## Assignment
Lines from the start of the data through the line containing "0.517 & 0.51 \\" must be given again exactly. Leave the others out.

(Dataset entries)
--------------------------------
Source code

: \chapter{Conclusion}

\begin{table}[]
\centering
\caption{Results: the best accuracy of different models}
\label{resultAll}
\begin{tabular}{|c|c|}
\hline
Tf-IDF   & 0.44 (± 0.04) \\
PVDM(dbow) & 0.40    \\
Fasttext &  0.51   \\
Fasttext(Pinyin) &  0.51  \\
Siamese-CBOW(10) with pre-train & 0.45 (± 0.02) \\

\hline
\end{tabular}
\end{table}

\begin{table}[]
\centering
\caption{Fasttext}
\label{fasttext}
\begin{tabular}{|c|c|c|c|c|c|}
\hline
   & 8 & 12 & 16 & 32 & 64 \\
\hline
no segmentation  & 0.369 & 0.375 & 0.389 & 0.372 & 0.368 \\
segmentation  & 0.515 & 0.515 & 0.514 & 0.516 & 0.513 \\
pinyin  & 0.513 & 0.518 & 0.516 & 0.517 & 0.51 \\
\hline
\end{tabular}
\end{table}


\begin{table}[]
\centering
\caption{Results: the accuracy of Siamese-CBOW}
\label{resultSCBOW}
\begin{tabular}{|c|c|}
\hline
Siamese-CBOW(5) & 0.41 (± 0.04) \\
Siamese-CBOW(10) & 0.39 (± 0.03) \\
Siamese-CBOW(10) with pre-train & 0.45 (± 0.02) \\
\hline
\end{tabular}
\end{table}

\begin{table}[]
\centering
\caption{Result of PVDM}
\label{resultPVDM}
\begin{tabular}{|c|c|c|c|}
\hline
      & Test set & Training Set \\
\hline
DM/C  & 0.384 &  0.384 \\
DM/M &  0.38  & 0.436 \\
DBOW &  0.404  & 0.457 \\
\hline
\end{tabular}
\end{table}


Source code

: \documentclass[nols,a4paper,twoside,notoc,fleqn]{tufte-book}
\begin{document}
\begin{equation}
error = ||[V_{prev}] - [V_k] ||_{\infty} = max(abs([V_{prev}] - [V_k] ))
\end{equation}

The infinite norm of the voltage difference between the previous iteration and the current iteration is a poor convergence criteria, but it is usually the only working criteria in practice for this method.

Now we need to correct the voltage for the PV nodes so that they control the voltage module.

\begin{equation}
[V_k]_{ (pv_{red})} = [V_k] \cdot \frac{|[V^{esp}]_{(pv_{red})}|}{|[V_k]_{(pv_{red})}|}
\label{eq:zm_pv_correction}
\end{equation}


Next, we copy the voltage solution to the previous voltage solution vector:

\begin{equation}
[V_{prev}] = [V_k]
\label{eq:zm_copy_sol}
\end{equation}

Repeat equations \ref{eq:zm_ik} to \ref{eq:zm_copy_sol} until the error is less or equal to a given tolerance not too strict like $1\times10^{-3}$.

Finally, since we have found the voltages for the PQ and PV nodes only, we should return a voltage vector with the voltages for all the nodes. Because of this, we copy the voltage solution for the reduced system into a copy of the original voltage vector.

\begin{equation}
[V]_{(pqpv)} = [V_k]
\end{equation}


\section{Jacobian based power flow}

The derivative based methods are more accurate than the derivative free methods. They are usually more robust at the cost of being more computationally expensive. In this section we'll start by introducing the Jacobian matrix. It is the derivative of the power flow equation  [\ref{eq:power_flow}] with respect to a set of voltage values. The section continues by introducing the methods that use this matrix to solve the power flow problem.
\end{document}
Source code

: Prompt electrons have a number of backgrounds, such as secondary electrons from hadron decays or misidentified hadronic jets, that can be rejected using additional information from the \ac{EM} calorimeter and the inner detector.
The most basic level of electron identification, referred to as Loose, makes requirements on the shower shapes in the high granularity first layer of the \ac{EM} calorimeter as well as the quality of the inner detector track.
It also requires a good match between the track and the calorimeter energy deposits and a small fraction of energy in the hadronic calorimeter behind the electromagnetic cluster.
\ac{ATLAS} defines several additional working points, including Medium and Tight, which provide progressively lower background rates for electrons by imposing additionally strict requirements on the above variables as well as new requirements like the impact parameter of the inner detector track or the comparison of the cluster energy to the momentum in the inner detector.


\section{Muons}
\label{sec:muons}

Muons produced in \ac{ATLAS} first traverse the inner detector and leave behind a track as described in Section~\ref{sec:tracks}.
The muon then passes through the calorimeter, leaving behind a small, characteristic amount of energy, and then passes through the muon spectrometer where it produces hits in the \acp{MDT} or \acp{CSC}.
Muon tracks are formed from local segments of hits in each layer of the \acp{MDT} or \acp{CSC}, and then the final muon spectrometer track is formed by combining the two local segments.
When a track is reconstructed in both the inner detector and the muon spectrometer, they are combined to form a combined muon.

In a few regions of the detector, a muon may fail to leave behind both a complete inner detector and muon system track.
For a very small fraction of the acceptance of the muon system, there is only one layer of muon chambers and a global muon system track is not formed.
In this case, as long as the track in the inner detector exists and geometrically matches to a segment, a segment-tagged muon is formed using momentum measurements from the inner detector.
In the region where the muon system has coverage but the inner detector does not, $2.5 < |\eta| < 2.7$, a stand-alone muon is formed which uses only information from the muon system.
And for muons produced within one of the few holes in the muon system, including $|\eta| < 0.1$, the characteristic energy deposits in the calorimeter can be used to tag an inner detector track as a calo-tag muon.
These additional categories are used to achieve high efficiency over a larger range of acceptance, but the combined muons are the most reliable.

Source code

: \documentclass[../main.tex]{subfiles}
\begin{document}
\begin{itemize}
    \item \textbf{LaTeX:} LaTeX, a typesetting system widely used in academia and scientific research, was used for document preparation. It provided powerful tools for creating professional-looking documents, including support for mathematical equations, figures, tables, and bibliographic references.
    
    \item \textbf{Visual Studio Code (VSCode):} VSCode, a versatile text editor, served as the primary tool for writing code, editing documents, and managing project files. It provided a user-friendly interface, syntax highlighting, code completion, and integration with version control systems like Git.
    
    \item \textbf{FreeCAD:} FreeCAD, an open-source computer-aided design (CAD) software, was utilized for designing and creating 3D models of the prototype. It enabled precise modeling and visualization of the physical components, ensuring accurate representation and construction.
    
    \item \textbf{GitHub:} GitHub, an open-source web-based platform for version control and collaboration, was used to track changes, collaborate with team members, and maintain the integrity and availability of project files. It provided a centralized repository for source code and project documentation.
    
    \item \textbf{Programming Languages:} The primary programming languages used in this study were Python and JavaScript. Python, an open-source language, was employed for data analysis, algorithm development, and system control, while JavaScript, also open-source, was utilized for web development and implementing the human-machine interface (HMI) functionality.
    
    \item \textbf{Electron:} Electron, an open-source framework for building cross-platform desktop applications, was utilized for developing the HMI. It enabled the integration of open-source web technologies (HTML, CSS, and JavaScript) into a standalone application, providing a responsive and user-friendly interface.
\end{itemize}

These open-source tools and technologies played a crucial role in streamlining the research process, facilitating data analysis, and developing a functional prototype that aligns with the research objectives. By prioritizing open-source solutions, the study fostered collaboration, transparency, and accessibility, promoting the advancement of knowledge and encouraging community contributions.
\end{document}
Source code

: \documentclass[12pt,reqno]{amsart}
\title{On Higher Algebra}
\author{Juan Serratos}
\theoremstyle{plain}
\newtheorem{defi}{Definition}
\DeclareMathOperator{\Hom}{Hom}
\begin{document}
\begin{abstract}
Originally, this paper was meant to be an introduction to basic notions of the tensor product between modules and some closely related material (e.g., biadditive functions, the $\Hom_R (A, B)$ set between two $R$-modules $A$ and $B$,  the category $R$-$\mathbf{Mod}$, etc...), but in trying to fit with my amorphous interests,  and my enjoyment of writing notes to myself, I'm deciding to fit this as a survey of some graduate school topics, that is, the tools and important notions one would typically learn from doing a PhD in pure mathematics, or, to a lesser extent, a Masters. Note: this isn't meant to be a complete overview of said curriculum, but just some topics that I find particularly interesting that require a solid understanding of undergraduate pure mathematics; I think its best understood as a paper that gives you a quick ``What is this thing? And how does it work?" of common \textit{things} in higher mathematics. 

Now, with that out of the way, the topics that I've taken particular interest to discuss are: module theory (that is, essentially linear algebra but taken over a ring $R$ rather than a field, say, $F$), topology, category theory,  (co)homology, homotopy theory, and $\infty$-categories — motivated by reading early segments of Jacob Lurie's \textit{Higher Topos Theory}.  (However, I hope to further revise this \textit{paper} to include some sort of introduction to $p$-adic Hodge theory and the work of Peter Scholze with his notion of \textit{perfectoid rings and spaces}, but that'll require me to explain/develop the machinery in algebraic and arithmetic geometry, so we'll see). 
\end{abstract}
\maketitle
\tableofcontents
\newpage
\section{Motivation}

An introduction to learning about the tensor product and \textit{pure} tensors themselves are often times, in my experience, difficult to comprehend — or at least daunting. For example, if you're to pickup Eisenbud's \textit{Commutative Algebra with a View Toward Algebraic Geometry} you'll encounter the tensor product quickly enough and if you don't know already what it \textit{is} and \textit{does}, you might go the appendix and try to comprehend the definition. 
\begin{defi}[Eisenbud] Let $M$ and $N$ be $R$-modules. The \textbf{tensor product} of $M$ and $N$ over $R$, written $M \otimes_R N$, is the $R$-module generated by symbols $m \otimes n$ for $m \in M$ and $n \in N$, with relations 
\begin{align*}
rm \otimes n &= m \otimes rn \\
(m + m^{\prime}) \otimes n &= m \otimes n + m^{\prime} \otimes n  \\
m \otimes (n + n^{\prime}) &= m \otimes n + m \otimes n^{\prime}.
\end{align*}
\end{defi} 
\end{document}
--------------------------------
## Response for this exercise
Source code

: \chapter{Conclusion}

\begin{table}[]
\centering
\caption{Results: the best accuracy of different models}
\label{resultAll}
\begin{tabular}{|c|c|}
\hline
Tf-IDF   & 0.44 (± 0.04) \\
PVDM(dbow) & 0.40    \\
Fasttext &  0.51   \\
Fasttext(Pinyin) &  0.51  \\
Siamese-CBOW(10) with pre-train & 0.45 (± 0.02) \\

\hline
\end{tabular}
\end{table}

\begin{table}[]
\centering
\caption{Fasttext}
\label{fasttext}
\begin{tabular}{|c|c|c|c|c|c|}
\hline
   & 8 & 12 & 16 & 32 & 64 \\
\hline
no segmentation  & 0.369 & 0.375 & 0.389 & 0.372 & 0.368 \\
segmentation  & 0.515 & 0.515 & 0.514 & 0.516 & 0.513 \\
pinyin  & 0.513 & 0.518 & 0.516 & 0.517 & 0.51 \\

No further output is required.